Kimsenin derdi, dîğerininkine uymuyor...Yeni değil, kâinat kurulalı beri, bu, böyle!...
Benim, kendi derdim bile öyle!..Bir günüm, bir diğeriyle aynı değil!..
Dert önde, biz peşindeyiz...
Yoksa tersi mi? Biz, önde; dert peşimizde mi? Bir türlü anlamıyor, karar veremiyorum!.. Sonunda… Hangisi, hangisiyse, diyor, bitiriyorum!..
Bir şey var ki…
“Gerçekten, biz, insanı sıkıntı içinde yaratmışız.” (Beled,4) âyetini okuyunca rahatlıyorum. Yâni; bu “sıkıntı”, bir kişiye mahsus değil; herkes için geçerli!..
Elbette ki, bu “sıkıntı”lardan uzaklaşma çâreleri de sunulmuş bize!..

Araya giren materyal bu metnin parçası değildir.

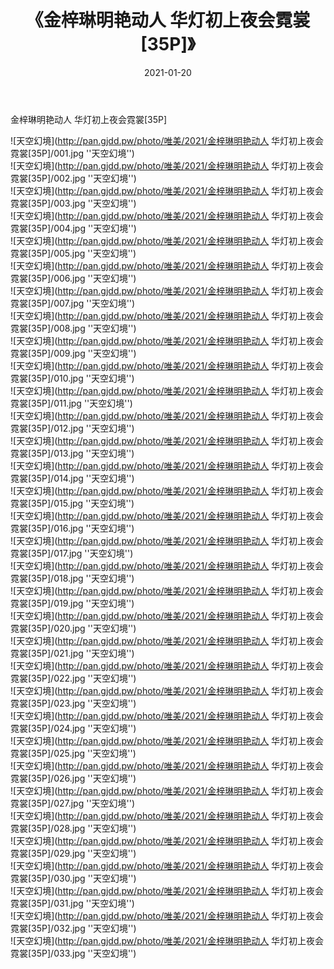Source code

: ﻿---
layout: post
title:  《金梓琳明艳动人 华灯初上夜会霓裳[35P]》
date:   2021-01-20
img: http://pan.gjdd.pw/photo/唯美/2021/金梓琳明艳动人 华灯初上夜会霓裳[35P]/000.jpg
categories: [美女, 清纯, 唯美]
---

金梓琳明艳动人 华灯初上夜会霓裳[35P]



![天空幻境](http://pan.gjdd.pw/photo/唯美/2021/金梓琳明艳动人 华灯初上夜会霓裳[35P]/001.jpg ''天空幻境'') <br>
![天空幻境](http://pan.gjdd.pw/photo/唯美/2021/金梓琳明艳动人 华灯初上夜会霓裳[35P]/002.jpg ''天空幻境'') <br>
![天空幻境](http://pan.gjdd.pw/photo/唯美/2021/金梓琳明艳动人 华灯初上夜会霓裳[35P]/003.jpg ''天空幻境'') <br>
![天空幻境](http://pan.gjdd.pw/photo/唯美/2021/金梓琳明艳动人 华灯初上夜会霓裳[35P]/004.jpg ''天空幻境'') <br>
![天空幻境](http://pan.gjdd.pw/photo/唯美/2021/金梓琳明艳动人 华灯初上夜会霓裳[35P]/005.jpg ''天空幻境'') <br>
![天空幻境](http://pan.gjdd.pw/photo/唯美/2021/金梓琳明艳动人 华灯初上夜会霓裳[35P]/006.jpg ''天空幻境'') <br>
![天空幻境](http://pan.gjdd.pw/photo/唯美/2021/金梓琳明艳动人 华灯初上夜会霓裳[35P]/007.jpg ''天空幻境'') <br>
![天空幻境](http://pan.gjdd.pw/photo/唯美/2021/金梓琳明艳动人 华灯初上夜会霓裳[35P]/008.jpg ''天空幻境'') <br>
![天空幻境](http://pan.gjdd.pw/photo/唯美/2021/金梓琳明艳动人 华灯初上夜会霓裳[35P]/009.jpg ''天空幻境'') <br>
![天空幻境](http://pan.gjdd.pw/photo/唯美/2021/金梓琳明艳动人 华灯初上夜会霓裳[35P]/010.jpg ''天空幻境'') <br>
![天空幻境](http://pan.gjdd.pw/photo/唯美/2021/金梓琳明艳动人 华灯初上夜会霓裳[35P]/011.jpg ''天空幻境'') <br>
![天空幻境](http://pan.gjdd.pw/photo/唯美/2021/金梓琳明艳动人 华灯初上夜会霓裳[35P]/012.jpg ''天空幻境'') <br>
![天空幻境](http://pan.gjdd.pw/photo/唯美/2021/金梓琳明艳动人 华灯初上夜会霓裳[35P]/013.jpg ''天空幻境'') <br>
![天空幻境](http://pan.gjdd.pw/photo/唯美/2021/金梓琳明艳动人 华灯初上夜会霓裳[35P]/014.jpg ''天空幻境'') <br>
![天空幻境](http://pan.gjdd.pw/photo/唯美/2021/金梓琳明艳动人 华灯初上夜会霓裳[35P]/015.jpg ''天空幻境'') <br>
![天空幻境](http://pan.gjdd.pw/photo/唯美/2021/金梓琳明艳动人 华灯初上夜会霓裳[35P]/016.jpg ''天空幻境'') <br>
![天空幻境](http://pan.gjdd.pw/photo/唯美/2021/金梓琳明艳动人 华灯初上夜会霓裳[35P]/017.jpg ''天空幻境'') <br>
![天空幻境](http://pan.gjdd.pw/photo/唯美/2021/金梓琳明艳动人 华灯初上夜会霓裳[35P]/018.jpg ''天空幻境'') <br>
![天空幻境](http://pan.gjdd.pw/photo/唯美/2021/金梓琳明艳动人 华灯初上夜会霓裳[35P]/019.jpg ''天空幻境'') <br>
![天空幻境](http://pan.gjdd.pw/photo/唯美/2021/金梓琳明艳动人 华灯初上夜会霓裳[35P]/020.jpg ''天空幻境'') <br>
![天空幻境](http://pan.gjdd.pw/photo/唯美/2021/金梓琳明艳动人 华灯初上夜会霓裳[35P]/021.jpg ''天空幻境'') <br>
![天空幻境](http://pan.gjdd.pw/photo/唯美/2021/金梓琳明艳动人 华灯初上夜会霓裳[35P]/022.jpg ''天空幻境'') <br>
![天空幻境](http://pan.gjdd.pw/photo/唯美/2021/金梓琳明艳动人 华灯初上夜会霓裳[35P]/023.jpg ''天空幻境'') <br>
![天空幻境](http://pan.gjdd.pw/photo/唯美/2021/金梓琳明艳动人 华灯初上夜会霓裳[35P]/024.jpg ''天空幻境'') <br>
![天空幻境](http://pan.gjdd.pw/photo/唯美/2021/金梓琳明艳动人 华灯初上夜会霓裳[35P]/025.jpg ''天空幻境'') <br>
![天空幻境](http://pan.gjdd.pw/photo/唯美/2021/金梓琳明艳动人 华灯初上夜会霓裳[35P]/026.jpg ''天空幻境'') <br>
![天空幻境](http://pan.gjdd.pw/photo/唯美/2021/金梓琳明艳动人 华灯初上夜会霓裳[35P]/027.jpg ''天空幻境'') <br>
![天空幻境](http://pan.gjdd.pw/photo/唯美/2021/金梓琳明艳动人 华灯初上夜会霓裳[35P]/028.jpg ''天空幻境'') <br>
![天空幻境](http://pan.gjdd.pw/photo/唯美/2021/金梓琳明艳动人 华灯初上夜会霓裳[35P]/029.jpg ''天空幻境'') <br>
![天空幻境](http://pan.gjdd.pw/photo/唯美/2021/金梓琳明艳动人 华灯初上夜会霓裳[35P]/030.jpg ''天空幻境'') <br>
![天空幻境](http://pan.gjdd.pw/photo/唯美/2021/金梓琳明艳动人 华灯初上夜会霓裳[35P]/031.jpg ''天空幻境'') <br>
![天空幻境](http://pan.gjdd.pw/photo/唯美/2021/金梓琳明艳动人 华灯初上夜会霓裳[35P]/032.jpg ''天空幻境'') <br>
![天空幻境](http://pan.gjdd.pw/photo/唯美/2021/金梓琳明艳动人 华灯初上夜会霓裳[35P]/033.jpg ''天空幻境'') <br>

Öyleyse, niye vahlanayım, niçin şikâyet edeyim!.. Demek ki, her şeyin, bir yolu-yordamı var, onu aramalıyım!..
Öyleyse, temkini ve tedbiri elden asla bırakmamalı...Tedâviyi ihmâl etmemeli...Söylenenlere, tavsiyelere tıpatıp riâyet edilmelidir!..

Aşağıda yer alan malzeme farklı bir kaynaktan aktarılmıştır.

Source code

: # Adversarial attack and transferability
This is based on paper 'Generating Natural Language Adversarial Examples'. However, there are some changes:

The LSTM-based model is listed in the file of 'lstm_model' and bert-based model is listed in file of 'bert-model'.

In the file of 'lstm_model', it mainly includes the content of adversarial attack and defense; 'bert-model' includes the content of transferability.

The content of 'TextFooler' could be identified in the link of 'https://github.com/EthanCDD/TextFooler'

Doktor, şunu şunu şöyle yapacaksın, bunu bunu yapmayacaksın der, sen de aynen uygularsın...
Tedbirini al, takdiri, Allah ü teâlâya bırak!..Her şey O’nda, O’nun irâdesinde!..

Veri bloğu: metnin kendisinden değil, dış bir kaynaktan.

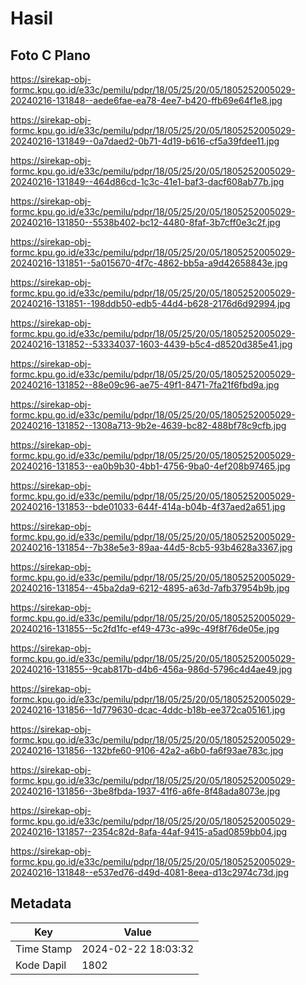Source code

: # Hasil

## Foto C Plano

https://sirekap-obj-formc.kpu.go.id/e33c/pemilu/pdpr/18/05/25/20/05/1805252005029-20240216-131848--aede6fae-ea78-4ee7-b420-ffb69e64f1e8.jpg

https://sirekap-obj-formc.kpu.go.id/e33c/pemilu/pdpr/18/05/25/20/05/1805252005029-20240216-131849--0a7daed2-0b71-4d19-b616-cf5a39fdee11.jpg

https://sirekap-obj-formc.kpu.go.id/e33c/pemilu/pdpr/18/05/25/20/05/1805252005029-20240216-131849--464d86cd-1c3c-41e1-baf3-dacf608ab77b.jpg

https://sirekap-obj-formc.kpu.go.id/e33c/pemilu/pdpr/18/05/25/20/05/1805252005029-20240216-131850--5538b402-bc12-4480-8faf-3b7cff0e3c2f.jpg

https://sirekap-obj-formc.kpu.go.id/e33c/pemilu/pdpr/18/05/25/20/05/1805252005029-20240216-131851--5a015670-4f7c-4862-bb5a-a9d42658843e.jpg

https://sirekap-obj-formc.kpu.go.id/e33c/pemilu/pdpr/18/05/25/20/05/1805252005029-20240216-131851--198ddb50-edb5-44d4-b628-2176d6d92994.jpg

https://sirekap-obj-formc.kpu.go.id/e33c/pemilu/pdpr/18/05/25/20/05/1805252005029-20240216-131852--53334037-1603-4439-b5c4-d8520d385e41.jpg

https://sirekap-obj-formc.kpu.go.id/e33c/pemilu/pdpr/18/05/25/20/05/1805252005029-20240216-131852--88e09c96-ae75-49f1-8471-7fa21f6fbd9a.jpg

https://sirekap-obj-formc.kpu.go.id/e33c/pemilu/pdpr/18/05/25/20/05/1805252005029-20240216-131852--1308a713-9b2e-4639-bc82-488bf78c9cfb.jpg

https://sirekap-obj-formc.kpu.go.id/e33c/pemilu/pdpr/18/05/25/20/05/1805252005029-20240216-131853--ea0b9b30-4bb1-4756-9ba0-4ef208b97465.jpg

https://sirekap-obj-formc.kpu.go.id/e33c/pemilu/pdpr/18/05/25/20/05/1805252005029-20240216-131853--bde01033-644f-414a-b04b-4f37aed2a651.jpg

https://sirekap-obj-formc.kpu.go.id/e33c/pemilu/pdpr/18/05/25/20/05/1805252005029-20240216-131854--7b38e5e3-89aa-44d5-8cb5-93b4628a3367.jpg

https://sirekap-obj-formc.kpu.go.id/e33c/pemilu/pdpr/18/05/25/20/05/1805252005029-20240216-131854--45ba2da9-6212-4895-a63d-7afb37954b9b.jpg

https://sirekap-obj-formc.kpu.go.id/e33c/pemilu/pdpr/18/05/25/20/05/1805252005029-20240216-131855--5c2fd1fc-ef49-473c-a99c-49f8f76de05e.jpg

https://sirekap-obj-formc.kpu.go.id/e33c/pemilu/pdpr/18/05/25/20/05/1805252005029-20240216-131855--9cab817b-d4b6-456a-986d-5796c4d4ae49.jpg

https://sirekap-obj-formc.kpu.go.id/e33c/pemilu/pdpr/18/05/25/20/05/1805252005029-20240216-131856--1d779630-dcac-4ddc-b18b-ee372ca05161.jpg

https://sirekap-obj-formc.kpu.go.id/e33c/pemilu/pdpr/18/05/25/20/05/1805252005029-20240216-131856--132bfe60-9106-42a2-a6b0-fa6f93ae783c.jpg

https://sirekap-obj-formc.kpu.go.id/e33c/pemilu/pdpr/18/05/25/20/05/1805252005029-20240216-131856--3be8fbda-1937-41f6-a6fe-8f48ada8073e.jpg

https://sirekap-obj-formc.kpu.go.id/e33c/pemilu/pdpr/18/05/25/20/05/1805252005029-20240216-131857--2354c82d-8afa-44af-9415-a5ad0859bb04.jpg

https://sirekap-obj-formc.kpu.go.id/e33c/pemilu/pdpr/18/05/25/20/05/1805252005029-20240216-131848--e537ed76-d49d-4081-8eea-d13c2974c73d.jpg


## Metadata

| Key        | Value               |
| ---------- | ------------------- |
| Time Stamp | 2024-02-22 18:03:32 |
| Kode Dapil | 1802                |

Bize, tedbir emredilmiştir, bunu da bilmemiz gerekir!..
Doktor demiştim...Bu da, tedbirin icâbı, değil mi?...
Yarın, öbür gün tekrar karşısına çıktığında, “ık-mık” edip lâfı değiştirmeye gayret etme!..Ne yaptıysan onu söyle!..
Peki, ilâhî huzura çıktığımızda ne yapacağız, hiç düşündük mü?
Üstelik, O, bize, kaç defa, “hiç düşündünüz mü?” veya “aklınızı kullanın” diye îkazda da bulunmuştur.
Nice kişiler gördüm ki, kalp veya beyin ameliyatı geçirmişler...Perhize hiç riâyet etmiyorlar...İşin tuhafı, ilâçlarını da tavsiye edilen şekilde kullanmıyorlar!.
Efelik de taslıyorlar hani...Peki, hiç, ahlâkî perhiz gerekmez mi?
Bu da, ne demektir, demeyin!..Bu; biraz utanma, biraz sıkılma, biraz arlanma demektir!..
Bâzıları diyorlar ki: ”Atın ölümü arpadan olsun!..Nasıl olsa ölmeyecek miyiz?”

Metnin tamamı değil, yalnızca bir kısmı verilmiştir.